Hello, I am facing the potential GPU memory leakage problem, I made some simple test to measure the memory:

def train(data):
    for batch in train_loader:
        print("before: %.2f MB" % (torch.cuda.memory_allocated() / 1024 / 1024), flush=True)
        batch = batch.to(device)
        out = model(batch.x)
        loss = F.nll_loss(out, batch.y)
        print("middle: %.2f MB" % (torch.cuda.memory_allocated() / 1024 / 1024), flush=True)
        print("after: %.2f MB" % (torch.cuda.memory_allocated() / 1024 / 1024), flush=True)
    return float(loss)

And in my model.forward, I also set a memory measurement just before return:

def forward(self, x):
      print("allocated: %.2f MB" % (torch.cuda.memory_allocated() / 1024 / 1024), flush=True)
      return out

Then, the output seems weird, at the first several batches:

before: 0.00 MB
allocated: 918.37 MB
middle: 900.69 MB
after: 46.32 MB
before: 46.32 MB
allocated: 1496.60 MB
middle: 1468.49 MB
after: 109.55 MB
before: 109.55 MB
allocated: 571.27 MB
middle: 562.04 MB
after: 129.10 MB

but after several batches, the value increases and is larger than it should be and becomes stable:

before: 7077.44 MB
allocated: 7951.10 MB
middle: 7933.39 MB
after: 7077.51 MB
before: 7077.51 MB
allocated: 8597.35 MB
middle: 8566.14 MB
after: 7077.21 MB
before: 7077.21 MB
allocated: 8363.79 MB
middle: 8337.63 MB
after: 7077.20 MB

Does memory leakage happen in my code? The gap between allocated and middle in my code is small, is this normal? Any help would be appreciated.

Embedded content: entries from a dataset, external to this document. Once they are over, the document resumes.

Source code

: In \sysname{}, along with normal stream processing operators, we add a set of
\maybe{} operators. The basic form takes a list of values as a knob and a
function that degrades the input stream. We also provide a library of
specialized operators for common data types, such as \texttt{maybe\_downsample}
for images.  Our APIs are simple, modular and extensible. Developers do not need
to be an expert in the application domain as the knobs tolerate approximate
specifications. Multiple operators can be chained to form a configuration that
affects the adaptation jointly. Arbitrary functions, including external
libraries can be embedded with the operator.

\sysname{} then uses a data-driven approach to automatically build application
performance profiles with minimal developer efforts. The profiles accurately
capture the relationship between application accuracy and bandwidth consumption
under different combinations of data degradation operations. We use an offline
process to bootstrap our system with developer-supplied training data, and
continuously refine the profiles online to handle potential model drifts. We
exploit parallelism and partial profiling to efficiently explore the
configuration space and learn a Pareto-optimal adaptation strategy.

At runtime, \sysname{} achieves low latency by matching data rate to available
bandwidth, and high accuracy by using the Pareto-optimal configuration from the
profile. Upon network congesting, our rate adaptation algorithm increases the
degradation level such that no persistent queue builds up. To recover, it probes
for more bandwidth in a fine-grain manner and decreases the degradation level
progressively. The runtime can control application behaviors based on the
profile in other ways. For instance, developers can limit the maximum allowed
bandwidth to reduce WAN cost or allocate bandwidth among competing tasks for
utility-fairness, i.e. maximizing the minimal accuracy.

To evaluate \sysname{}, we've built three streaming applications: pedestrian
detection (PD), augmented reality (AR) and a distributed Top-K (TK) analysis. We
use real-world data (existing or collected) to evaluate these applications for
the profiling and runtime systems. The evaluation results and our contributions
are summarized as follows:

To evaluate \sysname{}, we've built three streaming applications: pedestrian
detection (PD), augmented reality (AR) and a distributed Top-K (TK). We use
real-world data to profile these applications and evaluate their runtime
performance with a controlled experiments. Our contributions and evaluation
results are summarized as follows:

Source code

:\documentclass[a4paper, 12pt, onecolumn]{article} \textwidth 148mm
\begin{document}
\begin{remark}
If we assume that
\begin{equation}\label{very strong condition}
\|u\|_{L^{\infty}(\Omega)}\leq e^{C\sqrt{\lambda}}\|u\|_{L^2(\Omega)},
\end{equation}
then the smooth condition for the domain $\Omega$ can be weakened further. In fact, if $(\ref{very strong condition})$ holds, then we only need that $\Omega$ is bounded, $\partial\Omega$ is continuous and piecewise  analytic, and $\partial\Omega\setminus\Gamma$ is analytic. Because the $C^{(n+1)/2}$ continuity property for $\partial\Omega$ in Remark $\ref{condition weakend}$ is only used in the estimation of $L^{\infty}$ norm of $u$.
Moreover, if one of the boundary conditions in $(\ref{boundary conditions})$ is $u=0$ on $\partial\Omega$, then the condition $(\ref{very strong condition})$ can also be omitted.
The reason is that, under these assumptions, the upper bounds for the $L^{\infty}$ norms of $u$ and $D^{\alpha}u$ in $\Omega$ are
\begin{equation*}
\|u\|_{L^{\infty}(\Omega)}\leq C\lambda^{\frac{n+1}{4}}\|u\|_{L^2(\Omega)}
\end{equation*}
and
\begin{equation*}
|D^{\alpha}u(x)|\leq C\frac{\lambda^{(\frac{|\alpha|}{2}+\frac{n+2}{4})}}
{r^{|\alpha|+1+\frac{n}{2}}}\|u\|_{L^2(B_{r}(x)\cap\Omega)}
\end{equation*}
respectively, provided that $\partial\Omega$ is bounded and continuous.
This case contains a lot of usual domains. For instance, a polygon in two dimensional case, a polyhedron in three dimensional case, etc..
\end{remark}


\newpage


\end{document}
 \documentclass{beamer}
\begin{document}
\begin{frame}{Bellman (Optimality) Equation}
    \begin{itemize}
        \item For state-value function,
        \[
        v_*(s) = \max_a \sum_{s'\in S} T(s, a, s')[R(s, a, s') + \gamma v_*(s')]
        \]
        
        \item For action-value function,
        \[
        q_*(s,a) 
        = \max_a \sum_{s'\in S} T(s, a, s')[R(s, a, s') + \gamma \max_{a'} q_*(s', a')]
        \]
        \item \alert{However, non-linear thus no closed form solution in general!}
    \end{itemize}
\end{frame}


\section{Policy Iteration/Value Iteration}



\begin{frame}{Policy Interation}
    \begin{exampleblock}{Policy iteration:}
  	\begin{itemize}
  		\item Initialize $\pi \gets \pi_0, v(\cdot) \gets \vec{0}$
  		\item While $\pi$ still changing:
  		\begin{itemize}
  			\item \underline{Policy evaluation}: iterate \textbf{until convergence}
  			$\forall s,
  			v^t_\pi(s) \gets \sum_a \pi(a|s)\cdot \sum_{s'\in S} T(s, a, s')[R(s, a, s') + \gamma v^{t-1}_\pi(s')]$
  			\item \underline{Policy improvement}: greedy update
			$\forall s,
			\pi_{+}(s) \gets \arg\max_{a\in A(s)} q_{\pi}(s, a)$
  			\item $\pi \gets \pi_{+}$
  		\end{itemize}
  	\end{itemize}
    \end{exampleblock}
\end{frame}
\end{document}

Are you storing any tensors which might still be attached to the computation graph outside of the train method?
I would assume float(loss) would detach the tensor, so unsure what might be causing it.
In case you get stuck, could you try to post a minimal and executable code snippet to reproduce the issue, please?

Thanks for your reply and sorry for the late response. I have found the problem. When I used the dataloader to get mini-batches, Previously I used like:

For batch in train_loader:
       batch = batch.to(device)

then I switched to :

For batch in train_loader:
       x = batch.x.to(device)
       y = batch.y.to(device)

It works. I found the second way can release the memory, while the first one cannot. I am not sure the actual reason for that.

That’s interesting to see. What is your DataLoader returning? It seems be be an object containing internal .x and .y attributes which also provides the interface to the to() operation so it cannot be a plain list.

Correct, it’s a Data object containing each batch’s properties, like .x and .y etc., it makes me confused why it will cause the problem.